■ WORK TASK ■
The word to look for is "fragmentation". Report every line of the entries below that has it.

■ RECORDS PROVIDED ■

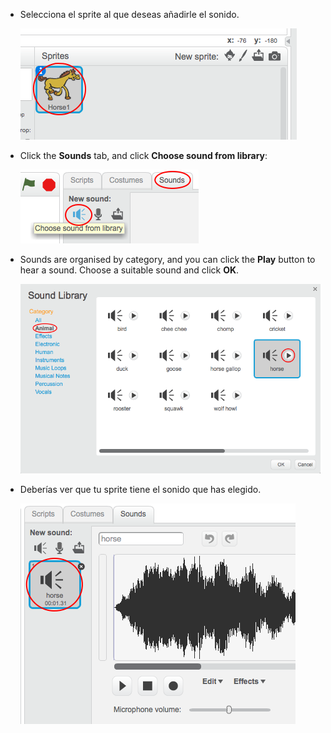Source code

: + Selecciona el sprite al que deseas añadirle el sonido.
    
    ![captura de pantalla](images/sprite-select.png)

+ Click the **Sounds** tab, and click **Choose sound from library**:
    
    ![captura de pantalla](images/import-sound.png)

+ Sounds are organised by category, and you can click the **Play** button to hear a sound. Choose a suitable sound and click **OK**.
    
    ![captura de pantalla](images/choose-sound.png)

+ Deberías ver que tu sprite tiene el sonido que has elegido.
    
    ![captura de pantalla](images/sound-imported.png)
...
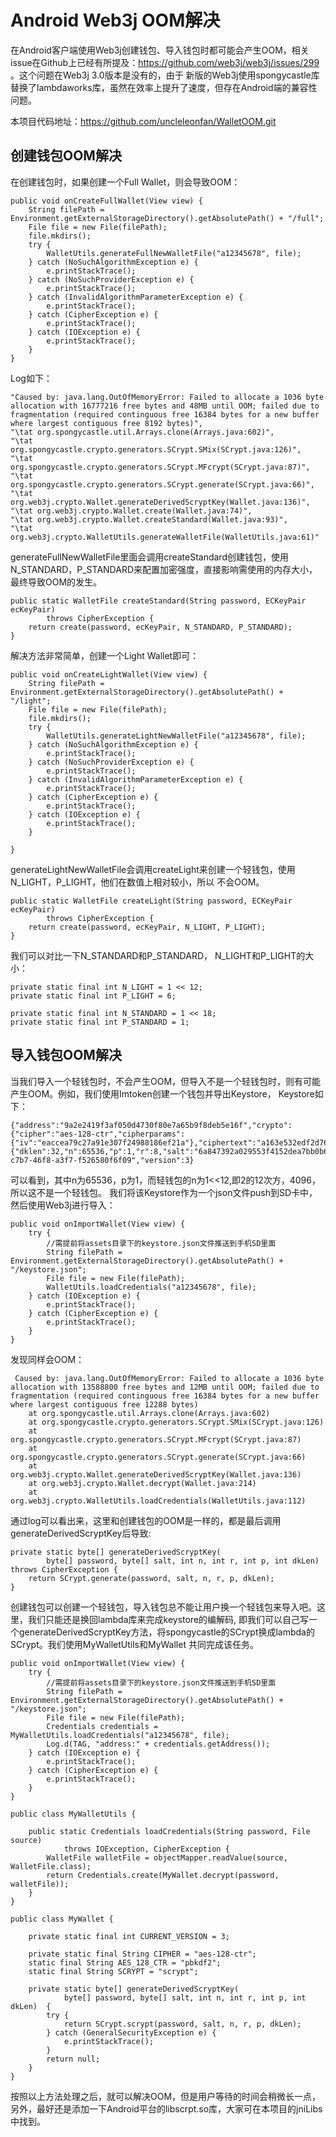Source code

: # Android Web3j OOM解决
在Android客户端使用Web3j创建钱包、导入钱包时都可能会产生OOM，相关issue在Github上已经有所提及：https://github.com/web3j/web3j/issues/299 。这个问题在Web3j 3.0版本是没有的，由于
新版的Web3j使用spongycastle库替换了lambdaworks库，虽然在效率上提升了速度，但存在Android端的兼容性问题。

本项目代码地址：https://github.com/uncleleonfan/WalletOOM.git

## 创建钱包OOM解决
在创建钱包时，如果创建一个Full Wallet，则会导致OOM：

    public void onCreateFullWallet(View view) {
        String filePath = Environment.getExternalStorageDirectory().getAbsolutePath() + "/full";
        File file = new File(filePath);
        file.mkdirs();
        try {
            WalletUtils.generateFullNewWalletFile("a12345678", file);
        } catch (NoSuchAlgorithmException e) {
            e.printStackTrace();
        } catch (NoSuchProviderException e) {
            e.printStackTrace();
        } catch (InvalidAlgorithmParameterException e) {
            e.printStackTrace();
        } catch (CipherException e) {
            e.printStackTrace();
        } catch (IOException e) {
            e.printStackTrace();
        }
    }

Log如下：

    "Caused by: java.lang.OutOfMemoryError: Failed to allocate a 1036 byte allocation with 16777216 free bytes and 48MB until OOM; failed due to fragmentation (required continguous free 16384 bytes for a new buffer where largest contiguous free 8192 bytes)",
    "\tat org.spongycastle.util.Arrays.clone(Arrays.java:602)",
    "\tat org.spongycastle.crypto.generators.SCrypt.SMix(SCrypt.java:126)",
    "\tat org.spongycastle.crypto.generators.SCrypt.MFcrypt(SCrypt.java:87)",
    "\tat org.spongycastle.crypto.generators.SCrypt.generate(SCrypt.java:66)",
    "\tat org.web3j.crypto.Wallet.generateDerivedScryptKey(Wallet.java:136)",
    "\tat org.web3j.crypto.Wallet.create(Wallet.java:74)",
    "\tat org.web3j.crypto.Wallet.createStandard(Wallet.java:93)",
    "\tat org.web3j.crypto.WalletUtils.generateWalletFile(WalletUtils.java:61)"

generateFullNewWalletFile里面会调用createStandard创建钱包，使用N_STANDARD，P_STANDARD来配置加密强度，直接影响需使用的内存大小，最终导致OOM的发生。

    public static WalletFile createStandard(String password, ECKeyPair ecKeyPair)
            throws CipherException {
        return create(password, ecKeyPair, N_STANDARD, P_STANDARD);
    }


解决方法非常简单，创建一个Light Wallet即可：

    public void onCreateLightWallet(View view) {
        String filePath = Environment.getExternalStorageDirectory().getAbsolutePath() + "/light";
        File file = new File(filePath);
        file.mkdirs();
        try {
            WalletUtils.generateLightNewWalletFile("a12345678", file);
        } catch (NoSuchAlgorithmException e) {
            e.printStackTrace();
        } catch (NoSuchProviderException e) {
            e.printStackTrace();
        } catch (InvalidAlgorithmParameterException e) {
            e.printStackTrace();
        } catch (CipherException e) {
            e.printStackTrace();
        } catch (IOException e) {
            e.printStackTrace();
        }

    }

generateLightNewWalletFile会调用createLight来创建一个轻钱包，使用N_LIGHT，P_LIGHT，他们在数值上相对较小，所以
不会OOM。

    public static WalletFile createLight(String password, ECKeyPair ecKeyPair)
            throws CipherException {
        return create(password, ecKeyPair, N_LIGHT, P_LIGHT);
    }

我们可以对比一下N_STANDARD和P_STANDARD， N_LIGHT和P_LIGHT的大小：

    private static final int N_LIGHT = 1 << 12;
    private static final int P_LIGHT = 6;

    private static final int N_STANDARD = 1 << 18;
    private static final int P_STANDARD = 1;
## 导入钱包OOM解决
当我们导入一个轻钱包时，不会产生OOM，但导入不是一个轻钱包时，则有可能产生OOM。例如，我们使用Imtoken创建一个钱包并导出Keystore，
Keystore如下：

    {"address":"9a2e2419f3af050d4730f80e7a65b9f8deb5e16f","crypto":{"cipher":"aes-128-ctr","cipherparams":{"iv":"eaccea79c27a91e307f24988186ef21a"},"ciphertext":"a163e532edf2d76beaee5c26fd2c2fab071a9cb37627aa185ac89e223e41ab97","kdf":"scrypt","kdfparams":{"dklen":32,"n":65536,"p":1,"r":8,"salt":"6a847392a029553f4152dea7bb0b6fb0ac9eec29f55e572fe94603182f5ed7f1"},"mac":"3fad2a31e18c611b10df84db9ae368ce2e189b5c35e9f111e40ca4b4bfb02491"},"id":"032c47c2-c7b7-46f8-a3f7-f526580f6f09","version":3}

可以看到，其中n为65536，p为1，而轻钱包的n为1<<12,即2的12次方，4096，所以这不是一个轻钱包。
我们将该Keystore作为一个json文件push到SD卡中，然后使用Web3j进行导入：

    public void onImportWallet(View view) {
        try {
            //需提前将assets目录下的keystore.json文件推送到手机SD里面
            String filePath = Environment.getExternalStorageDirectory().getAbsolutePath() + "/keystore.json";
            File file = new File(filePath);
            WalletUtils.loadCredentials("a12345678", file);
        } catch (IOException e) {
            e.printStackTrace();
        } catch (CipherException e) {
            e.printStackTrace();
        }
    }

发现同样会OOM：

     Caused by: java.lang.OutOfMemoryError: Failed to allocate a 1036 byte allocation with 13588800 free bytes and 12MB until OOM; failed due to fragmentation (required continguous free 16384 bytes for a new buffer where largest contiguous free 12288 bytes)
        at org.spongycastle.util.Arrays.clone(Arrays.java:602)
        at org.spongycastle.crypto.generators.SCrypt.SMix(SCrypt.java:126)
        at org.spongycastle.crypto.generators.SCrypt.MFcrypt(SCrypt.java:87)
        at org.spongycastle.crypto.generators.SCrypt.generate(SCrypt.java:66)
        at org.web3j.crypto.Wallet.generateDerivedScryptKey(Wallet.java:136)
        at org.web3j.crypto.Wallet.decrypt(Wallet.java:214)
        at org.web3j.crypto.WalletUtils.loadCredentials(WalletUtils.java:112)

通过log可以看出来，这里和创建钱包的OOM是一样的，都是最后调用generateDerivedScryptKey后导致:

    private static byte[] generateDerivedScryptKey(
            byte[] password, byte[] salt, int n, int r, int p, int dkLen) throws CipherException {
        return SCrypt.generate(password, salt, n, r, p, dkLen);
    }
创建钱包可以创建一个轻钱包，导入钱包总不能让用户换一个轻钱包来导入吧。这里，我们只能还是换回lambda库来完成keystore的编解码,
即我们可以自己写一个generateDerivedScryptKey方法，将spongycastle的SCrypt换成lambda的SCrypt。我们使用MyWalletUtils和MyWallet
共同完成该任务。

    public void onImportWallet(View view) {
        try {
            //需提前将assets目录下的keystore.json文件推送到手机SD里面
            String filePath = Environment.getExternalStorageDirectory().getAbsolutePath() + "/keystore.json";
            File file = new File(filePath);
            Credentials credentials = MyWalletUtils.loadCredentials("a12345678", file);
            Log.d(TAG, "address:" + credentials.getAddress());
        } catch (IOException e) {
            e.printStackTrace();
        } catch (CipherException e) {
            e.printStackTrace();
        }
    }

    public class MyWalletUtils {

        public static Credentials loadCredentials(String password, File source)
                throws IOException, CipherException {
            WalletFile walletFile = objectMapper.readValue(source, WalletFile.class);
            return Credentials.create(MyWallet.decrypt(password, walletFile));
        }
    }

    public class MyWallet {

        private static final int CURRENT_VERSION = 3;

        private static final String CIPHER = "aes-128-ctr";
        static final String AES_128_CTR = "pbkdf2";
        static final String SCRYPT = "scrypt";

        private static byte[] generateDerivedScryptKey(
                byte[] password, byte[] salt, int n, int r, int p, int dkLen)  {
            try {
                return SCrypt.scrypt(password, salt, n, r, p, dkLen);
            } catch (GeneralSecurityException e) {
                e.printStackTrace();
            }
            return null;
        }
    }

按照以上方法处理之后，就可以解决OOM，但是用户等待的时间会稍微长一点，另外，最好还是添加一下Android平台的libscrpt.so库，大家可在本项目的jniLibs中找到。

■ OUTPUT FOR THIS EXERCISE ■
    "Caused by: java.lang.OutOfMemoryError: Failed to allocate a 1036 byte allocation with 16777216 free bytes and 48MB until OOM; failed due to fragmentation (required continguous free 16384 bytes for a new buffer where largest contiguous free 8192 bytes)",
     Caused by: java.lang.OutOfMemoryError: Failed to allocate a 1036 byte allocation with 13588800 free bytes and 12MB until OOM; failed due to fragmentation (required continguous free 16384 bytes for a new buffer where largest contiguous free 12288 bytes)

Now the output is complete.